[[ Records provided, beginning ]]

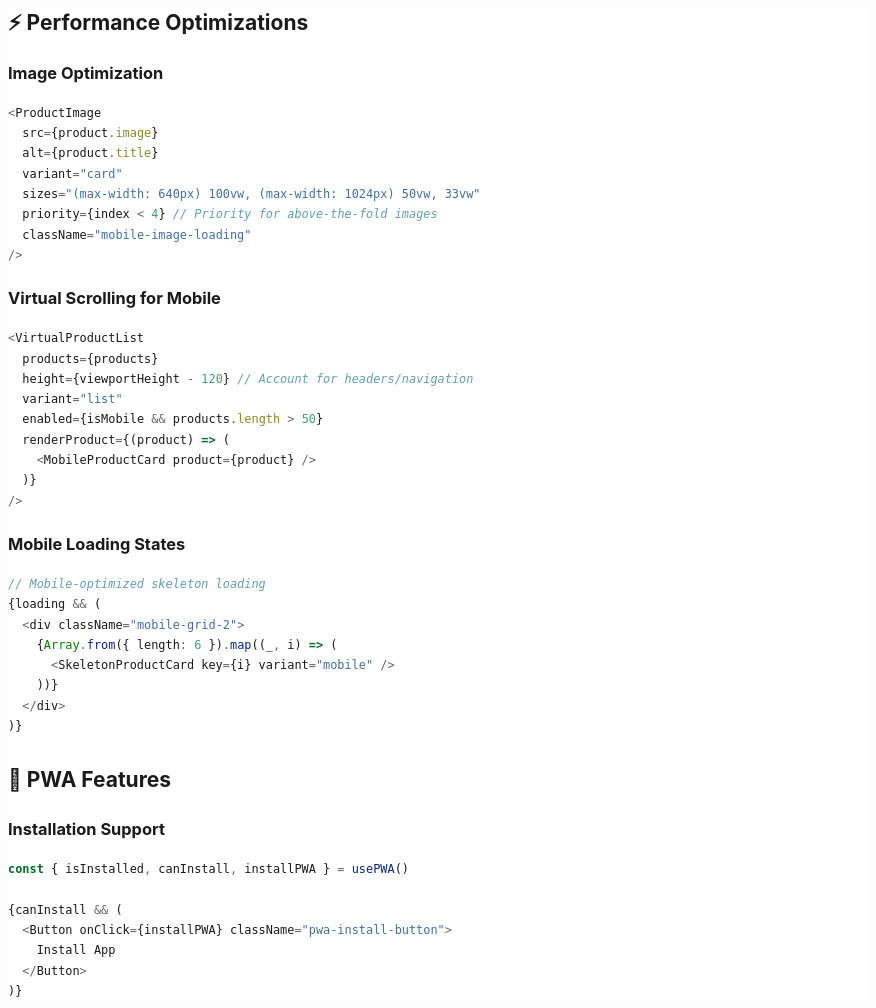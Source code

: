 ## ⚡ Performance Optimizations

### Image Optimization

```typescript
<ProductImage
  src={product.image}
  alt={product.title}
  variant="card"
  sizes="(max-width: 640px) 100vw, (max-width: 1024px) 50vw, 33vw"
  priority={index < 4} // Priority for above-the-fold images
  className="mobile-image-loading"
/>
```

### Virtual Scrolling for Mobile

```typescript
<VirtualProductList
  products={products}
  height={viewportHeight - 120} // Account for headers/navigation
  variant="list"
  enabled={isMobile && products.length > 50}
  renderProduct={(product) => (
    <MobileProductCard product={product} />
  )}
/>
```

### Mobile Loading States

```typescript
// Mobile-optimized skeleton loading
{loading && (
  <div className="mobile-grid-2">
    {Array.from({ length: 6 }).map((_, i) => (
      <SkeletonProductCard key={i} variant="mobile" />
    ))}
  </div>
)}
```

## 📱 PWA Features

### Installation Support

```typescript
const { isInstalled, canInstall, installPWA } = usePWA()

{canInstall && (
  <Button onClick={installPWA} className="pwa-install-button">
    Install App
  </Button>
)}
```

[[ Records provided, end ]]

#### [What the task asks]
Without including any picture, reproduce the material above word for word.

#### [Expected output]
Source code

: ## ⚡ Performance Optimizations

### Image Optimization

```typescript
<ProductImage
  src={product.image}
  alt={product.title}
  variant="card"
  sizes="(max-width: 640px) 100vw, (max-width: 1024px) 50vw, 33vw"
  priority={index < 4} // Priority for above-the-fold images
  className="mobile-image-loading"
/>
```

### Virtual Scrolling for Mobile

```typescript
<VirtualProductList
  products={products}
  height={viewportHeight - 120} // Account for headers/navigation
  variant="list"
  enabled={isMobile && products.length > 50}
  renderProduct={(product) => (
    <MobileProductCard product={product} />
  )}
/>
```

### Mobile Loading States

```typescript
// Mobile-optimized skeleton loading
{loading && (
  <div className="mobile-grid-2">
    {Array.from({ length: 6 }).map((_, i) => (
      <SkeletonProductCard key={i} variant="mobile" />
    ))}
  </div>
)}
```

## 📱 PWA Features

### Installation Support

```typescript
const { isInstalled, canInstall, installPWA } = usePWA()

{canInstall && (
  <Button onClick={installPWA} className="pwa-install-button">
    Install App
  </Button>
)}
```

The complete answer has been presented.